The application is packaged using Docker, making use of Docker Compose tool, which optimizes defining and running multi-container applications. The Spring Boot application and Postgres database each run in their own containers and communicate with each other using the Docker Compose configuration. The docker image for Auth application is pushed to Dockerhub.
The containers are pushed to AWS Elastic Container Service (ECS), and the application is hosted in AWS. ECS enables users to run highly secure, reliable, and scalable containers. ECS provides managed container hosting and provides seamless autoscalling through AWS Fargate. Native support through AWS and Docker CLI tools facilitate pushing images to ECS.

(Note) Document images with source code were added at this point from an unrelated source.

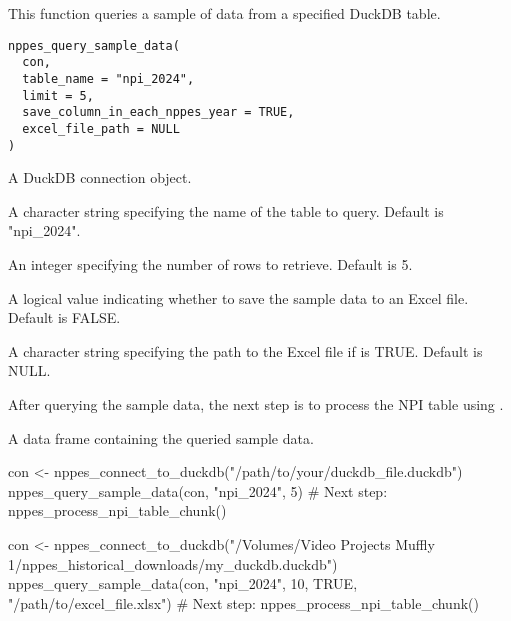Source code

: \documentclass[a4paper]{book}
\begin{document}
%
\begin{Description}
This function queries a sample of data from a specified DuckDB table.
\end{Description}
%
\begin{Usage}
\begin{verbatim}
nppes_query_sample_data(
  con,
  table_name = "npi_2024",
  limit = 5,
  save_column_in_each_nppes_year = TRUE,
  excel_file_path = NULL
)
\end{verbatim}
\end{Usage}
%
\begin{Arguments}
\begin{ldescription}
\item[\code{con}] A DuckDB connection object.

\item[\code{table\_name}] A character string specifying the name of the table to query. Default is "npi\_2024".

\item[\code{limit}] An integer specifying the number of rows to retrieve. Default is 5.

\item[\code{save\_column\_in\_each\_nppes\_year}] A logical value indicating whether to save the sample data to an Excel file. Default is FALSE.

\item[\code{excel\_file\_path}] A character string specifying the path to the Excel file if  is TRUE. Default is NULL.
\end{ldescription}
\end{Arguments}
%
\begin{Details}
After querying the sample data, the next step is to process the NPI table using .
\end{Details}
%
\begin{Value}
A data frame containing the queried sample data.
\end{Value}
%
\begin{Examples}
\begin{ExampleCode}
con <- nppes_connect_to_duckdb("/path/to/your/duckdb_file.duckdb")
nppes_query_sample_data(con, "npi_2024", 5)
# Next step: nppes_process_npi_table_chunk()

con <- nppes_connect_to_duckdb("/Volumes/Video Projects Muffly 1/nppes_historical_downloads/my_duckdb.duckdb")
nppes_query_sample_data(con, "npi_2024", 10, TRUE, "/path/to/excel_file.xlsx")
# Next step: nppes_process_npi_table_chunk()
\end{ExampleCode}
\end{Examples}
\end{document}
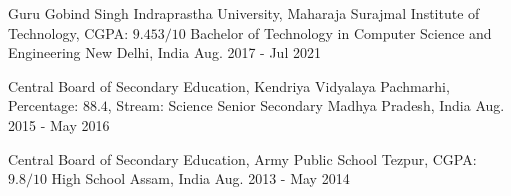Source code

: 

\begin{eduentries}

  \eduentry
    {Guru Gobind Singh Indraprastha University, Maharaja Surajmal Institute of Technology, CGPA: $9.453/10$} %
    {Bachelor of Technology in Computer Science and Engineering} %
    {New Delhi, India} %
    {Aug. 2017 - Jul 2021} %

  \eduentry
    {Central Board of Secondary Education, Kendriya Vidyalaya Pachmarhi, Percentage: $88.4$, Stream: Science} %
    {Senior Secondary} %
    {Madhya Pradesh, India} %
    {Aug. 2015 - May 2016} %

  \eduentry
    {Central Board of Secondary Education, Army Public School Tezpur, CGPA: $9.8/10$} %
    {High School} %
    {Assam, India} %
    {Aug. 2013 - May 2014} %
    
\end{eduentries}
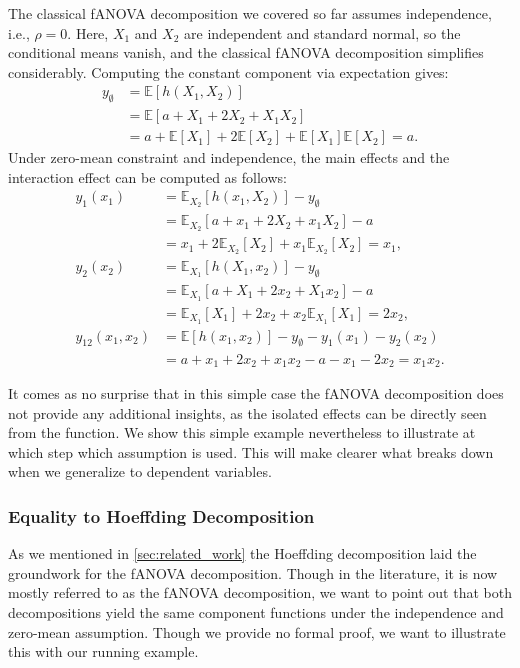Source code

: The classical fANOVA decomposition we covered so far assumes independence, i.e., $\rho = 0$. 
Here, $X_1$ and $X_2$ are independent and standard normal, so the conditional means vanish, and the classical fANOVA decomposition simplifies considerably. 
Computing the constant component via expectation gives:
\begin{align*}
    y_{\emptyset} &= \mathbb{E}[h(X_1, X_2)] \\
    &= \mathbb{E}[a + X_1 + 2X_2 + X_1X_2] \\
    &= a + \mathbb{E}[X_1] + 2\mathbb{E}[X_2] + \mathbb{E}[X_1]\mathbb{E}[X_2] = a.
\end{align*}
Under zero-mean constraint and independence, the main effects and the interaction effect can be computed as follows:
\begin{align*}
y_1(x_1) &= \mathbb{E}_{X_2}[h(x_1, X_2)] - y_{\emptyset} \\
&= \mathbb{E}_{X_2}[a + x_1 + 2X_2 + x_1X_2] - a \\
&= x_1 + 2\mathbb{E}_{X_2}[X_2] + x_1\mathbb{E}_{X_2}[X_2] = x_1,\\
y_2(x_2) &= \mathbb{E}_{X_1}[h(X_1, x_2)] - y_{\emptyset} \\
&= \mathbb{E}_{X_1}[a + X_1 + 2x_2 + X_1x_2] - a \\
&= \mathbb{E}_{X_1}[X_1] + 2x_2 + x_2\mathbb{E}_{X_1}[X_1] = 2x_2,\\
y_{12}(x_1, x_2) &= \mathbb{E}[h(x_1, x_2)] - y_{\emptyset} - y_1(x_1) - y_2(x_2) \\
&= a + x_1 + 2x_2 + x_1x_2 - a - x_1 - 2x_2 = x_1x_2.
\end{align*}

It comes as no surprise that in this simple case the fANOVA decomposition does not provide any additional insights, as the isolated effects can be directly seen from the function.
We show this simple example nevertheless to illustrate at which step which assumption is used.
This will make clearer what breaks down when we generalize to dependent variables.

\subsubsection{Equality to Hoeffding Decomposition}
As we mentioned in \autoref{sec:related_work} the Hoeffding decomposition \citep{hoeffding1948} laid the groundwork for the fANOVA decomposition. Though in the literature, it is now mostly referred to as the fANOVA decomposition, we want to point out that both decompositions yield the same component functions under the independence and zero-mean assumption. Though we provide no formal proof, we want to illustrate this with our running example.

- Install Docker desktop (which includes support for Docker and Docker compose) https://www.docker.com/products/docker-desktop
- Clone the project
- Build it using
./gradlew buildThis command should take care of installing gradle and java runtime - Build and run the project in Docker
docker-compose up --buildThis command downloads the Docker image for Postgres DB, builds and runs both the Database container and the Auth application with appropriate connectivity. The console should log that the database system is up and that the Spring Boot application is up.